Disabled daughter of Marine vet needs TRICARE help

Dear Sgt. Shaft,

I have applied four times to the Marine Corps to get Tricare for Life for my grown child/ adult daughter. She has been disabled since 13. Her dad recently got disability so she now receives benefits under him. I just don't understand why since she is disabled that she keeps getting turned down. Her father is retired from USMC and I served a three year tour. Any help or referrals would be greatly appreciated.

Laura L.
Via the internet

Dear Laura,

There are many unknowns in your question but we will try to narrow down the issues so you can focus on a few possible actions for you to check out.

First off, you cannot “apply” for Tricare for Life unless you are age 65. For people less than age 65, you are put on Tricare for Life after being on Social Security Disability for 2 years. Is your daughter on Social Security Disability? If not, go to Social Security to see if you qualify.

In the meantime, to have a special needs child on Tricare past age 21, you have to apply for Tricare special needs benefits. Your child has to eligible for Tricare by being the dependent of someone with Tricare benefits; I assume she is the dependent of your spouse who has Tricare benefits. If approved in the special needs program, your daughter can remain on Tricare as long as she continues to be a dependent relying on your spouse’s support. You say you applied four times but you don’t state whether you had help. You should work with a Tricare benefits counselor in your area to help with the certification process. If turned down before, either there was problem with the application or you daughter does not qualify. Here is the site for the Tricare special needs process. Someone should know why you were turned down and know how to explain why you were turned down. Find a Tricare Benefits Counselor here.

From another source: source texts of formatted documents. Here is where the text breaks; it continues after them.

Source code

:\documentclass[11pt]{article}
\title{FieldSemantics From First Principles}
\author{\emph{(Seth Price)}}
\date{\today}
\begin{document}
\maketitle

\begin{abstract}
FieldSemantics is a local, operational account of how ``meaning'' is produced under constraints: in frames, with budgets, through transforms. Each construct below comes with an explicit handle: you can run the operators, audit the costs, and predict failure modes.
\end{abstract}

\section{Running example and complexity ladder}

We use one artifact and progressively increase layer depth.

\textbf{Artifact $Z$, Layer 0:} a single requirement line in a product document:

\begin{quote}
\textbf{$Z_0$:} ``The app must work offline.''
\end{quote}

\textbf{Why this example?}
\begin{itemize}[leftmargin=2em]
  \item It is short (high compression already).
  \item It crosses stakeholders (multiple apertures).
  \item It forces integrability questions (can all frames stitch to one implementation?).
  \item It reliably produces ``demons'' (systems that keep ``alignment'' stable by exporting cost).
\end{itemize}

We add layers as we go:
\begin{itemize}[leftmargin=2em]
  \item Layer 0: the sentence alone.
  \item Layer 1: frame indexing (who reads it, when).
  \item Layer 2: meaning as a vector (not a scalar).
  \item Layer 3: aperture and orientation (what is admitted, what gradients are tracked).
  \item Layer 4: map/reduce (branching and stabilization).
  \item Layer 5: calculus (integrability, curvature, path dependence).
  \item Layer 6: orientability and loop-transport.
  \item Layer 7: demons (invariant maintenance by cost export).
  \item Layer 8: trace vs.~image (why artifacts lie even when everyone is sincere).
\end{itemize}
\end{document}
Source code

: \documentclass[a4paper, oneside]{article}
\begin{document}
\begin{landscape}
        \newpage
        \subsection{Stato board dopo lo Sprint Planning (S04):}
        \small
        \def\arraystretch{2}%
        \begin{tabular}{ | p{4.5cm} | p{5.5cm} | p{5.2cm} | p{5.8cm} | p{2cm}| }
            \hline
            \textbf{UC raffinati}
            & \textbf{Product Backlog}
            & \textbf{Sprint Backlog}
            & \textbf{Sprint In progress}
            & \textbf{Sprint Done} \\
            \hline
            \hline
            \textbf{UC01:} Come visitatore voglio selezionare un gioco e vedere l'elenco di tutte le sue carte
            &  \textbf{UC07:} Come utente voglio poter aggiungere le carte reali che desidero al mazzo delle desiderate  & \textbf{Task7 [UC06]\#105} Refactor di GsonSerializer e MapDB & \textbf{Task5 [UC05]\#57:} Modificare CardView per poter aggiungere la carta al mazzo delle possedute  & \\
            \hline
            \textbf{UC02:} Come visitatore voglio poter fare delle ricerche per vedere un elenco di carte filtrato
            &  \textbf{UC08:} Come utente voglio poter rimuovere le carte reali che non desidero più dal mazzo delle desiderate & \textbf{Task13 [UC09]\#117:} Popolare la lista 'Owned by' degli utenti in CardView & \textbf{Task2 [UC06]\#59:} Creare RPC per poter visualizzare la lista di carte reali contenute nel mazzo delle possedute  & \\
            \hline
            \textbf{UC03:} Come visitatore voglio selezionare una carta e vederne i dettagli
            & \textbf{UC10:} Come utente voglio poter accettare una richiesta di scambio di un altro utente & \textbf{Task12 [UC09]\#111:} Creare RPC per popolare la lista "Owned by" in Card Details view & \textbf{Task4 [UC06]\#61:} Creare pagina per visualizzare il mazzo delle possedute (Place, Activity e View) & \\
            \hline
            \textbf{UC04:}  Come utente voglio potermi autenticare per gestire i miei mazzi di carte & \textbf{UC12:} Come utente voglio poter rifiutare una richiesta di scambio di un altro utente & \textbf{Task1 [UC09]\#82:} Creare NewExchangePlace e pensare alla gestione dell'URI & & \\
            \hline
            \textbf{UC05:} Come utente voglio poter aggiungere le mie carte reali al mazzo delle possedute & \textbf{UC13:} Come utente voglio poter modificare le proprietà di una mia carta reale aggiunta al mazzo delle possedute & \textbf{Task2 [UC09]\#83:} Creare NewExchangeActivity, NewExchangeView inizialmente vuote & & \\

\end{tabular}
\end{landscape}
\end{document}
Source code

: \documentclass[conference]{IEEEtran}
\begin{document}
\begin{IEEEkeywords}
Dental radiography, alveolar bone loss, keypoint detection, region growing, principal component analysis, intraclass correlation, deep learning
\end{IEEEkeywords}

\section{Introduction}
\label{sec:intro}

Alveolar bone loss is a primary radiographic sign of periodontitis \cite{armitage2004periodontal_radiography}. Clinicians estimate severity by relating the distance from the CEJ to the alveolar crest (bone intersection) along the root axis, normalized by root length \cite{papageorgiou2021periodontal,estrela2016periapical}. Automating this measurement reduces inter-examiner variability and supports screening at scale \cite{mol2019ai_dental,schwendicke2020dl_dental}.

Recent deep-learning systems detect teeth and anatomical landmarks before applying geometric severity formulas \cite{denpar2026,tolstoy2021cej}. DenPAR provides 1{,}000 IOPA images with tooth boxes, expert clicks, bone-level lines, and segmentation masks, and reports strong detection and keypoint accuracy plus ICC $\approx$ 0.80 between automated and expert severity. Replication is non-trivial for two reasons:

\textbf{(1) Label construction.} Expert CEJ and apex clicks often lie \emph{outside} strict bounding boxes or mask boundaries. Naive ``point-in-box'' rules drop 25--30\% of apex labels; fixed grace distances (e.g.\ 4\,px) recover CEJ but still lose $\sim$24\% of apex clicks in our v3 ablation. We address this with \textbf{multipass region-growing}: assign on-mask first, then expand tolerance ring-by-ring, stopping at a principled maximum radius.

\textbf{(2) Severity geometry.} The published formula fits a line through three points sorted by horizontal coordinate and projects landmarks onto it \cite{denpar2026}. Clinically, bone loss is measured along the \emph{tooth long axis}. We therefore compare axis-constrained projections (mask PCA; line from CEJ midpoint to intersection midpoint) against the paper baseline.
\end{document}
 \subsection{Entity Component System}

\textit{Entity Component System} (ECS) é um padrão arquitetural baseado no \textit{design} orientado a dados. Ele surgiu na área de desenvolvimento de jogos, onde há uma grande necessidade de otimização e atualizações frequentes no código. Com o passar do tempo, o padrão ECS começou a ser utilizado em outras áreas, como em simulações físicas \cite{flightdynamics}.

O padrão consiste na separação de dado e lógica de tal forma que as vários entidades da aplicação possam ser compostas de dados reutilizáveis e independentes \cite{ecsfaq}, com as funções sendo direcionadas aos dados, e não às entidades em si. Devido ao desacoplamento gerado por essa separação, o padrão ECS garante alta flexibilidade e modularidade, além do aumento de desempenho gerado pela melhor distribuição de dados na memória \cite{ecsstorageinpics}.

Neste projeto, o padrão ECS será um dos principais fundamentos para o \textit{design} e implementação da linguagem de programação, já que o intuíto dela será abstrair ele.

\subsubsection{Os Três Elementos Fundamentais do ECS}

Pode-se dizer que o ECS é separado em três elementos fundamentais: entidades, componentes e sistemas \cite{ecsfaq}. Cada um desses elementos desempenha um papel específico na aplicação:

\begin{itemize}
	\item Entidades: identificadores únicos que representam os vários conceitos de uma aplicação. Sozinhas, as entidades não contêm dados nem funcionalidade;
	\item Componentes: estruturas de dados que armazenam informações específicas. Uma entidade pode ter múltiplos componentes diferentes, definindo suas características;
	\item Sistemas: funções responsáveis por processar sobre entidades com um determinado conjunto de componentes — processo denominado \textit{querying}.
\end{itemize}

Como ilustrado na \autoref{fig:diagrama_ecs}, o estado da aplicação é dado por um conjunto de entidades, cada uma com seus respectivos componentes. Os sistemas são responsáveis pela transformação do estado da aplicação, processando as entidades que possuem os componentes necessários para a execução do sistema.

You need the help of a benefits counselor since there are many implied but unexplained details in your email and any number of things can be the problem with your past applications. The program is not automatic.

Shaft Notes

• The Sarge joins Rep. Jeff Miller, Chairman, House Committee on Veterans' Affairs in his recent statement, “I was deeply saddened to learn of Rep. Bill Young’s passing. One of the most respected public servants in Florida’s history, Bill will forever be remembered for his kindness, wisdom and unyielding commitment to our nation’s veterans and men and women in uniform. Bill set the standard for what it means to ‘support the troops,’ and his legacy of service will live on for countless years to come. It has been my honor to serve with such a selfless leader. Bill’s wife, Beverly, and their family remain in our thoughts and prayers.”

The Pentagon Federal Credit Union Foundation (PenFed Foundation), a nationally recognized nonprofit organization working to meet the unmet needs of military personnel and their families, is putting the finishing touches on the nation’s largest free hotel for veterans undergoing medical care, an $11 million gift from the PenFed Foundation to the Department of Veterans Affairs. The Defenders Lodge, made possible through the generous donation by Lee and Penny Anderson, had a ribbon-cutting ceremony last week in Palo Alto, Calif., and doors will officially open for guests in January 2014.

Here are ten things you should know about the new Defenders Lodge:

  1. The Defenders Lodge will provide caregivers and veterans undergoing care at the VA hospital in Palo Alto, Calif., short-term accommodations for free up to seven nights.
  2. The hotel will provide 20,000 free nights of stay for veterans and their caregivers.
  3. With upgraded accommodations, the lodge will feature 52 first-class private rooms and 104 beds.
  4. The hotel was designed by Radcliff Associates and developed by Gilbane.
  5. The lodge will save wounded veterans $3,088,800 per year on average in lodging costs (assuming a 10 percent vacancy rate). With most patients coming for appointments once a month requiring two nights of stay each visit, this translates into a savings of $2,500-$4,000 per veteran each year
  6. The total gross area of the Defenders Lodge is 34,465 square feet making it the nation’s largest free hotel for veterans undergoing medical care.
  7. The entire project from the ground up takes accessibility into account. Every doorway and bathroom is wheelchair accessible.
  8. Using natural light and a soothing interior color scheme, the hotel is designed to be calming and relaxing to help improve outcomes.
  9. In addition to free Wi-Fi throughout the lodge, a family room with a fireplace, an upgraded kitchen, an activity room, a laundry room, and an open-air atrium, the lodge will feature a library stocked with books.
  10. The PenFed Foundation is leading the effort in creating the lodge through a $17 million public/private partnership with the Department of Veterans Affairs and is funding $11 million of it to cover the cost of construction through private donations.

To learn more about the Defenders Lodge visit: www.defenderslodge.org.

• The American Legion Child Welfare Foundation, in its 59th year, has awarded $644,005 to 21 non-profit organizations. These grants, determined during the annual meeting of the Board of Directors, held at the Sheraton Hotel City Centre in Indianapolis, Indiana on Sunday, October 13, 2013, have been awarded to support worthwhile youth-serving projects and to assist in the dissemination of information to the general public and specific target groups.